** Opening RAW DATA block **

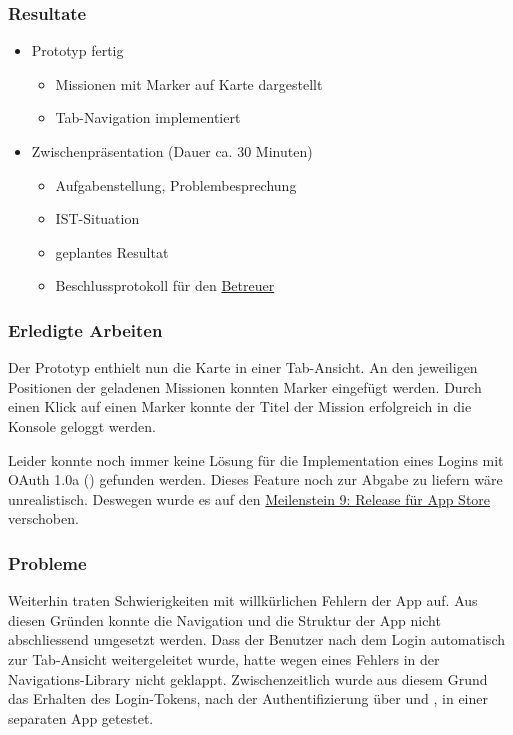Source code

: \subsubsection{Resultate}
\begin{itemize}
	\item {} Prototyp fertig
	\begin{itemize}
		\item Missionen mit Marker auf Karte dargestellt
		\item Tab-Navigation implementiert
	\end{itemize}
	\item Zwischenpräsentation (Dauer ca. 30 Minuten)
	\begin{itemize}
		\item Aufgabenstellung, Problembesprechung
		\item IST-Situation
		\item geplantes Resultat
		\item Beschlussprotokoll für den \hyperref[pm-team]{Betreuer}
	\end{itemize}
\end{itemize}

\subsubsection{Erledigte Arbeiten}
Der Prototyp enthielt nun die Karte in einer Tab-Ansicht. 
An den jeweiligen Positionen der geladenen Missionen konnten Marker eingefügt werden.
Durch einen Klick auf einen Marker konnte der Titel der Mission erfolgreich in die Konsole geloggt werden.

Leider konnte noch immer keine Lösung für die Implementation eines Logins mit \gls{OAuth} 1.0a () gefunden werden.
Dieses Feature noch zur Abgabe zu liefern wäre unrealistisch.
Deswegen wurde es auf den \hyperref[pm-ms9]{Meilenstein 9: Release für App Store} verschoben.

\subsubsection{Probleme}
Weiterhin traten Schwierigkeiten mit willkürlichen Fehlern der  App auf. 
Aus diesen Gründen konnte die Navigation und die Struktur der App nicht abschliessend umgesetzt werden.
Dass der Benutzer nach dem Login automatisch zur Tab-Ansicht weitergeleitet wurde, hatte wegen eines Fehlers in der Navigations-\gls{Library} nicht geklappt.
Zwischenzeitlich wurde aus diesem Grund das Erhalten des Login-Tokens, nach der Authentifizierung über  und , in einer separaten App getestet.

** Closing RAW DATA block **

**ASSIGNED TASK:**
From the first line of the listing above, repeat every line through the one holding "Der Prototyp enthielt". Both ends count, and pictures stay out.

**OUTPUT BELOW:**
Source code

: \subsubsection{Resultate}
\begin{itemize}
	\item {} Prototyp fertig
	\begin{itemize}
		\item Missionen mit Marker auf Karte dargestellt
		\item Tab-Navigation implementiert
	\end{itemize}
	\item Zwischenpräsentation (Dauer ca. 30 Minuten)
	\begin{itemize}
		\item Aufgabenstellung, Problembesprechung
		\item IST-Situation
		\item geplantes Resultat
		\item Beschlussprotokoll für den \hyperref[pm-team]{Betreuer}
	\end{itemize}
\end{itemize}

\subsubsection{Erledigte Arbeiten}
Der Prototyp enthielt nun die Karte in einer Tab-Ansicht. 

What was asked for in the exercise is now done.